Stick with it, though, and you’ll get to the good stuff. Block puzzles, tiles, bizarre locks that involve pushing colored bricks that float of their own accord, flying around the level using the aforementioned electromagnetic gun, strange and surreal mechanics that combine in interesting and surprisingly intuitive ways. Each mechanic is really smartly introduced and then integrated with previous mechanics into complex and interesting puzzles that are a joy to complete, challenging without ever getting too frustrating so long as you understand the game’s internal logic. Sure, nothing here is really reinventing the wheel, but I’d rather have a game with really solid and tremendously fun execution like this than something that’s inscrutable in the name of pretentious “innovation” (cough, cough, The Witness.)
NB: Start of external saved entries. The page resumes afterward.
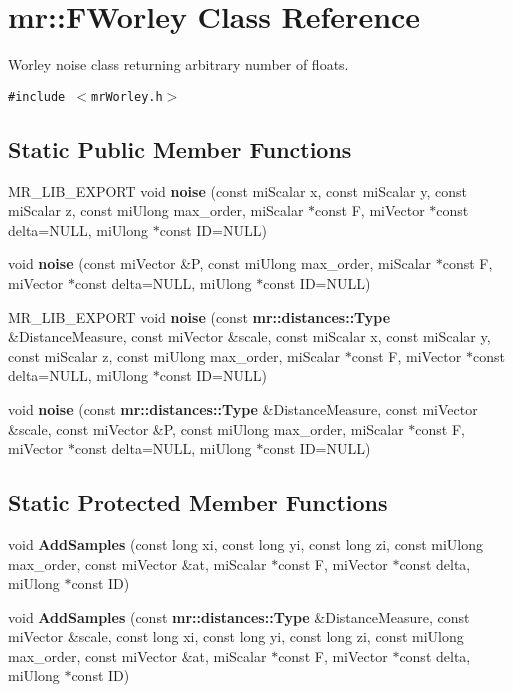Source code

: \section{mr::FWorley Class Reference}
\label{classmr_1_1FWorley}
Worley noise class returning arbitrary number of floats.  


{\tt \#include $<$mr\-Worley.h$>$}

\subsection*{Static Public Member Functions}
\begin{CompactItemize}
\item 
MR\_\-LIB\_\-EXPORT void {\bf noise} (const mi\-Scalar x, const mi\-Scalar y, const mi\-Scalar z, const mi\-Ulong max\_\-order, mi\-Scalar $\ast$const F, mi\-Vector $\ast$const delta=NULL, mi\-Ulong $\ast$const ID=NULL)
\item 
void {\bf noise} (const mi\-Vector \&P, const mi\-Ulong max\_\-order, mi\-Scalar $\ast$const F, mi\-Vector $\ast$const delta=NULL, mi\-Ulong $\ast$const ID=NULL)
\item 
MR\_\-LIB\_\-EXPORT void {\bf noise} (const {\bf mr::distances::Type} \&Distance\-Measure, const mi\-Vector \&scale, const mi\-Scalar x, const mi\-Scalar y, const mi\-Scalar z, const mi\-Ulong max\_\-order, mi\-Scalar $\ast$const F, mi\-Vector $\ast$const delta=NULL, mi\-Ulong $\ast$const ID=NULL)
\item 
void {\bf noise} (const {\bf mr::distances::Type} \&Distance\-Measure, const mi\-Vector \&scale, const mi\-Vector \&P, const mi\-Ulong max\_\-order, mi\-Scalar $\ast$const F, mi\-Vector $\ast$const delta=NULL, mi\-Ulong $\ast$const ID=NULL)
\end{CompactItemize}
\subsection*{Static Protected Member Functions}
\begin{CompactItemize}
\item 
void {\bf Add\-Samples} (const long xi, const long yi, const long zi, const mi\-Ulong max\_\-order, const mi\-Vector \&at, mi\-Scalar $\ast$const F, mi\-Vector $\ast$const delta, mi\-Ulong $\ast$const ID)
\item 
void {\bf Add\-Samples} (const {\bf mr::distances::Type} \&Distance\-Measure, const mi\-Vector \&scale, const long xi, const long yi, const long zi, const mi\-Ulong max\_\-order, const mi\-Vector \&at, mi\-Scalar $\ast$const F, mi\-Vector $\ast$const delta, mi\-Ulong $\ast$const ID)
\end{CompactItemize}


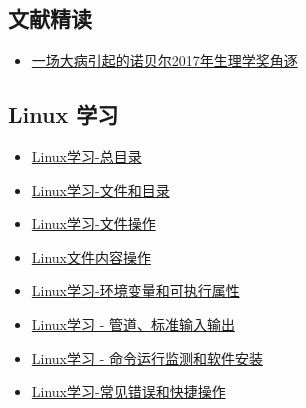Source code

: \documentclass[]{article}
\providecommand{\tightlist}{%
  \setlength{\itemsep}{0pt}\setlength{\parskip}{0pt}}
\numberwithin{figure}{section}
\numberwithin{table}{section}
\theoremstyle{definition}
\theoremstyle{definition}
\theoremstyle{definition}
\theoremstyle{remark}
\begin{document}
\subsection{文献精读}

\begin{itemize}
\tightlist
\item
  \href{http://mp.weixin.qq.com/s/T9Q6CUCt-wBoUCEwSBZALg}{一场大病引起的诺贝尔2017年生理学奖角逐}
\end{itemize}

\subsection{Linux 学习}\label{linux-}

\begin{itemize}
\tightlist
\item
  \href{http://mp.weixin.qq.com/s?__biz=MzI5MTcwNjA4NQ==\&mid=2247484606\&idx=1\&sn=c5f2654e3ede87f534bc352f286a6357\&chksm=ec0dc134db7a48228044e720eff4cc39ea2b9258db7d20faafbcae29a47ef7de334678fad35a\#rd}{Linux学习-总目录}
\item
  \href{http://mp.weixin.qq.com/s/yKP1Kboji9N4p2Sl1Ovj0Q}{Linux学习-文件和目录}
\item
  \href{http://mp.weixin.qq.com/s/4bYMzJclf_xHpqdrlbvAdA}{Linux学习-文件操作}
\item
  \href{http://mp.weixin.qq.com/s/QFgINAYcQA9kYYSA28wK-Q}{Linux文件内容操作}
\item
  \href{http://mp.weixin.qq.com/s?__biz=MzI5MTcwNjA4NQ==\&mid=2247483872\&idx=1\&sn=7fb7e57b3ff5c06ebaff344370c8b4c8\&chksm=ec0dc46adb7a4d7cc125ab3cf8361bf3e3fcf858edca7d7987d52bce3e9e3aa0b7d8f8f2adfa\#rd}{Linux学习-环境变量和可执行属性}
\item
  \href{http://mp.weixin.qq.com/s?__biz=MzI5MTcwNjA4NQ==\&mid=2247483923\&idx=1\&sn=eb764e59cfc12b98e3eb4240ac350330\&chksm=ec0dc799db7a4e8f9dc3a64760253a554d3241446005040ad721070bafb237f405b173c11ef4\#rd}{Linux学习
  - 管道、标准输入输出}
\item
  \href{http://mp.weixin.qq.com/s?__biz=MzI5MTcwNjA4NQ==\&mid=2247483954\&idx=1\&sn=11247591a6ef98a4d25404278d577ed0\&chksm=ec0dc7b8db7a4eaeb7ae3fd2fa2fbfa7bfd13f5e90d7a42d405f6f8e8783761de048f7ccbc58\#rd}{Linux学习
  - 命令运行监测和软件安装}
\item
  \href{http://mp.weixin.qq.com/s?__biz=MzI5MTcwNjA4NQ==\&mid=2247483873\&idx=1\&sn=6e2b9ddb6ba61c49d834bcfba6703c5c\&chksm=ec0dc46bdb7a4d7d6d1232390f6f8843607b37ecca7938d19c20404dff0cf01aebfff77a0cdd\#rd}{Linux学习-常见错误和快捷操作}

\end{itemize}
\end{document}
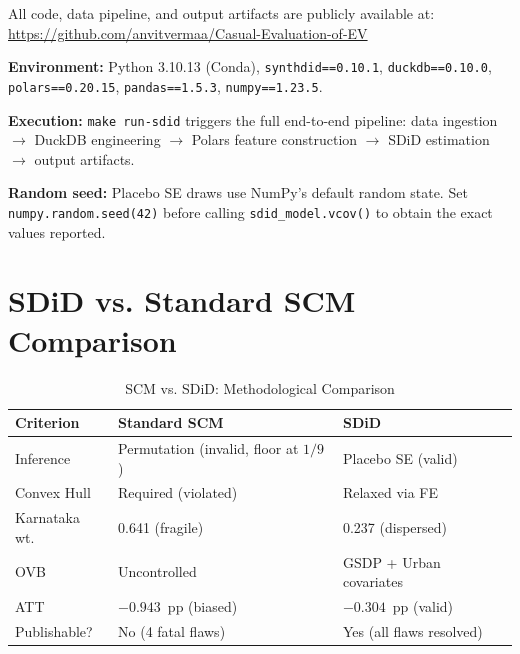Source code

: \documentclass[journal]{IEEEtran}
\begin{document}
All code, data pipeline, and output artifacts are publicly available at:
\url{https://github.com/anvitvermaa/Casual-Evaluation-of-EV}

\noindent\textbf{Environment:} Python 3.10.13 (Conda), 
\texttt{synthdid==0.10.1}, \texttt{duckdb==0.10.0}, 
\texttt{polars==0.20.15}, \texttt{pandas==1.5.3}, 
\texttt{numpy==1.23.5}.

\noindent\textbf{Execution:} \texttt{make run-sdid} triggers the full 
end-to-end pipeline: data ingestion $\rightarrow$ DuckDB engineering 
$\rightarrow$ Polars feature construction $\rightarrow$ SDiD estimation 
$\rightarrow$ output artifacts.

\noindent\textbf{Random seed:} Placebo SE draws use NumPy's default 
random state. Set \texttt{numpy.random.seed(42)} before calling 
\texttt{sdid\_model.vcov()} to obtain the exact values reported.

\section{SDiD vs. Standard SCM Comparison}
\label{app:comparison}

\begin{table}[H]
\centering
\caption{SCM vs. SDiD: Methodological Comparison}
\label{tab:comparison}
\begin{tabular}{p{2.5cm}p{2.3cm}p{2.3cm}}
\toprule
\textbf{Criterion} & \textbf{Standard SCM} & \textbf{SDiD} \\
\midrule
Inference     & Permutation (invalid, floor at $1/9$) 
              & Placebo SE (valid) \\
Convex Hull   & Required (violated) 
              & Relaxed via FE \\
Karnataka wt. & 0.641 (fragile) 
              & 0.237 (dispersed) \\
OVB           & Uncontrolled 
              & GSDP + Urban covariates \\
ATT           & $-0.943$~pp (biased) 
              & $-0.304$~pp (valid) \\
Publishable?  & No (4 fatal flaws) 
              & Yes (all flaws resolved) \\
\bottomrule
\end{tabular}
\end{table}
\end{document}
Some of you may have already skipped ahead and may not understand why I gave this game the equivalent of a 7/10 considering my high praise. Part of that’s because of the flaws I’ve already mentioned – the competent story, the frequently unintuitive inventory puzzles. Everything in this game works, and frequently it works very impressively, but it’s all far from perfect. It’s the sort of game those of us who already like the genre and who are used to its quirks will adore and everyone else will find maddeningly obtuse.
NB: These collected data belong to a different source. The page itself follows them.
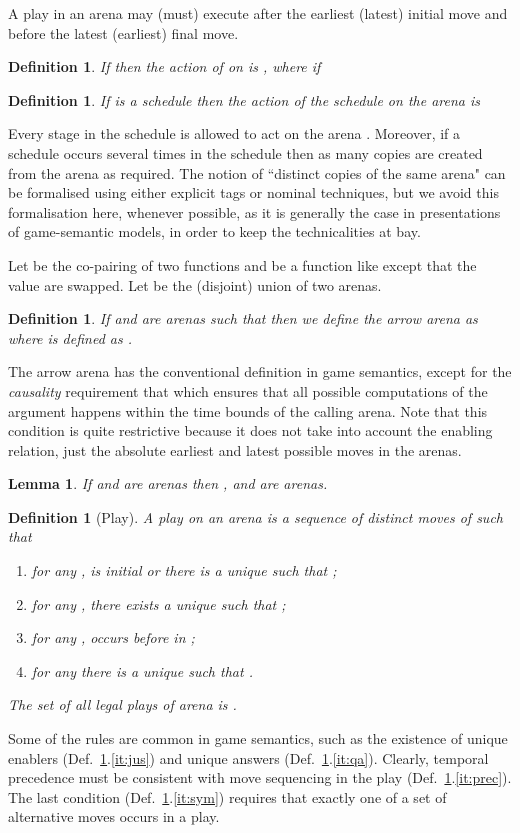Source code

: \documentclass{article}
\newtheorem{definition}[theorem]{Definition}
\newtheorem{lemma}[theorem]{Lemma}
\begin{document}
A play in an arena may (must) execute after the earliest (latest) initial move and before the latest (earliest) final move. 
\begin{definition}
If  then the action of  on  is 
,
where  if 
\end{definition}
\begin{definition}\label{def:schedact}
If  is a schedule then the action of the schedule on the arena  is 

\end{definition}
Every stage in the schedule is allowed to act on the arena . Moreover, if a schedule occurs several times in the schedule then as many copies are created from the arena as required. The notion of ``distinct copies of the same arena" can be formalised using either explicit tags or nominal techniques, but we avoid this formalisation here, whenever possible, as it is generally the case in presentations of game-semantic models, in order to keep the technicalities at bay. 

Let  be the co-pairing of two functions and  be a function like  except that the  value are swapped. Let  be the (disjoint) union of two arenas. 
\begin{definition}
If  and  are arenas such that  then we define the \emph{arrow} arena as  where  is defined as .
\end{definition}
The arrow arena has the conventional definition in game semantics, except for the \emph{causality} requirement that  which ensures that all possible computations of the argument happens within the time bounds of the calling arena. Note that this condition is quite restrictive because it does not take into account the enabling relation, just the absolute earliest and latest possible moves in the arenas.
\begin{lemma}
If  and  are arenas then ,  and  are arenas. 
\end{lemma}

\begin{definition}[Play]\label{def:play}
A play  on an arena  is a sequence of \emph{distinct} moves of  such that 
\begin{enumerate}
\item\label{it:jus} for any ,  is initial or there is a unique  such that ;
\item\label{it:qa}  for any , there exists a unique  such that ;
\item\label{it:prec}  for any ,  occurs before  in ;
\item\label{it:sym}  
for any   there is a unique  such that . 
\end{enumerate}
The set of all legal plays of arena  is . 
\end{definition}
Some of the rules are common in game semantics, such as the existence of unique enablers (Def.~\ref{def:play}.\ref{it:jus}) and unique answers (Def.~\ref{def:play}.\ref{it:qa}). Clearly, temporal precedence must be consistent with move sequencing in the play (Def.~\ref{def:play}.\ref{it:prec}). The last condition (Def.~\ref{def:play}.\ref{it:sym}) requires that exactly one of a set of alternative moves occurs in a play. 
\end{document}

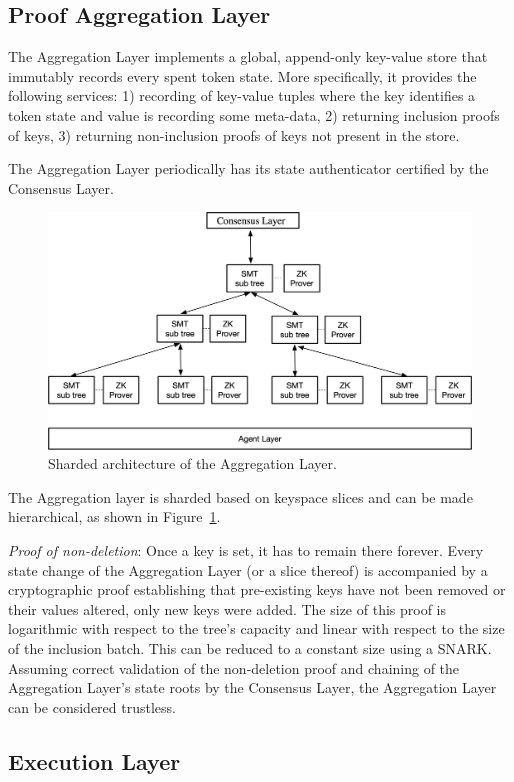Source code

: \documentclass[twocolumn]{article}
\begin{document}
\subsection{Proof Aggregation Layer}

The Aggregation Layer implements a global, append-only key-value store that immutably records every spent token state. More specifically, it provides the following services: 1) recording of key-value tuples where the key identifies a token state and value is recording some meta-data, 2) returning inclusion proofs of keys, 3) returning non-inclusion proofs of keys not present in the store.

The Aggregation Layer periodically has its state authenticator certified by the Consensus Layer.

\begin{figure}[!t]
    \centering
    \includegraphics[width=.7\textwidth]{pic/layers}
    \caption{Sharded architecture of the Aggregation Layer.}\label{fig:sharding}
\end{figure}

The Aggregation layer is sharded based on keyspace slices and can be made hierarchical, as shown in Figure~\ref{fig:sharding}.

\emph{Proof of non-deletion}: Once a key is set, it has to remain there forever. Every state change of the Aggregation Layer (or a slice thereof) is accompanied by a cryptographic proof establishing that pre-existing keys have not been removed or their values altered, only new keys were added. The size of this proof is logarithmic with respect to the tree's capacity and linear with respect to the size of the inclusion batch. This can be reduced to a constant size using a SNARK. Assuming correct validation of the non-deletion proof and chaining of the Aggregation Layer's state roots by the Consensus Layer, the Aggregation Layer can be considered trustless.


\subsection{Execution Layer}
\end{document}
But another part of that is because the version I played had quite a few technical issues. To a certain extent, I can forgive things clipping through the floor, or the framerate slowing to a crawl in a scant handful of rooms that had many moving parts (often rooms with running water.) But the real kicker is that, for reasons I cannot possibly understand, the button to active Adrenaline would often just stop working completely. Adrenaline slows down time around you, allowing you to crawl through fast-moving fans or make longer and more difficult jumps – an essential part of gameplay that often just wouldn’t activate no matter how many times I pressed the “C” key. The only fix I found was to quit and reload my last save, and while save points are common enough that I never lost very much progress, nothing breaks that all-important atmospheric tension like having to wait through a loading screen. Hopefully this bug will be fixed by launch or shortly after – if it is, consider my score effectively half a point higher.
But even as it stands, The Crow’s Eye is still an absolutely enchanting game. The fact that a bug that serious could exist and only slightly hamper my enjoyment of the game should be testament enough to that. If you’re a fan of first-person puzzle games and have been disappointed by the lack of true genre gems in recent years, then The Crow’s Eye is for you.
Let the experiment being anew! I’m sure you’ll do much better this time…
Final Verdict: 3.5/5
Available on: PC (reviewed); Publisher: Nkidu Games, Inc.; Developer: 3D2 Entertainment; Players: 1; Released: March 20, 2017 ;
Full disclosure: This review is based on a review copy of The Crow’s Eye given to HeyPoorPlayer by the publisher.